◆ Data for processing:
********************

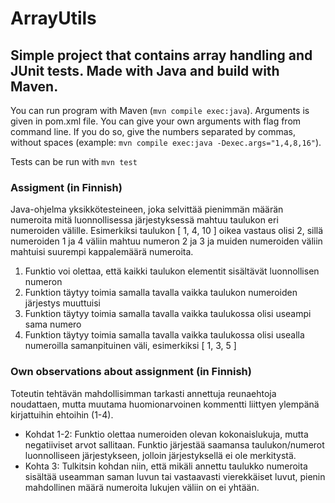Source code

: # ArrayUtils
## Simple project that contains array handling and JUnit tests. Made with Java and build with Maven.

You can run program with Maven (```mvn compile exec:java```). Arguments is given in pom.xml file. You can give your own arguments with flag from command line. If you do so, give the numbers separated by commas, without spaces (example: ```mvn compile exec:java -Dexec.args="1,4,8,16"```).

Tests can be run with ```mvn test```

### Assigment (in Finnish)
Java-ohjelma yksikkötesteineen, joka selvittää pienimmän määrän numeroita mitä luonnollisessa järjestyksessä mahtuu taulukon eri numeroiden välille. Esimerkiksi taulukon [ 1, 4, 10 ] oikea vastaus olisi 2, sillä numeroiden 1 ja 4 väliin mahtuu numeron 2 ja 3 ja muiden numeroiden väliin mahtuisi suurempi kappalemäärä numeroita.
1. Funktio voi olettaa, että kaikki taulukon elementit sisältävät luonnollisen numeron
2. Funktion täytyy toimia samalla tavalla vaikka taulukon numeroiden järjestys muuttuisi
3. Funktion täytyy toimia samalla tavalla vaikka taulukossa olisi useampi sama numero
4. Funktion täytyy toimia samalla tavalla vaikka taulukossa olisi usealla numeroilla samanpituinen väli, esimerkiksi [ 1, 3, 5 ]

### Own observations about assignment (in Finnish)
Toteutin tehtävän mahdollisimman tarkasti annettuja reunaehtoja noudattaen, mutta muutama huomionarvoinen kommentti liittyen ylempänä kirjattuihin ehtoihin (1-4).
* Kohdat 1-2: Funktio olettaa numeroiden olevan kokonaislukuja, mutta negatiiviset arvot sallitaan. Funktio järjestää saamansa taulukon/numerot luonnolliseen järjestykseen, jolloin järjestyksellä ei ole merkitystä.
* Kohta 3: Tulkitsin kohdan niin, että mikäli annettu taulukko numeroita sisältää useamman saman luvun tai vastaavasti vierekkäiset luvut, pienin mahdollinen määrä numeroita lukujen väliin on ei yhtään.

********************

◆ What is expected: In the listing above, find the line with "4. Funktion täytyy" and the line with "### Own observations"; output exactly those lines and all lines between them.

◆ Response box:
4. Funktion täytyy toimia samalla tavalla vaikka taulukossa olisi usealla numeroilla samanpituinen väli, esimerkiksi [ 1, 3, 5 ]

### Own observations about assignment (in Finnish)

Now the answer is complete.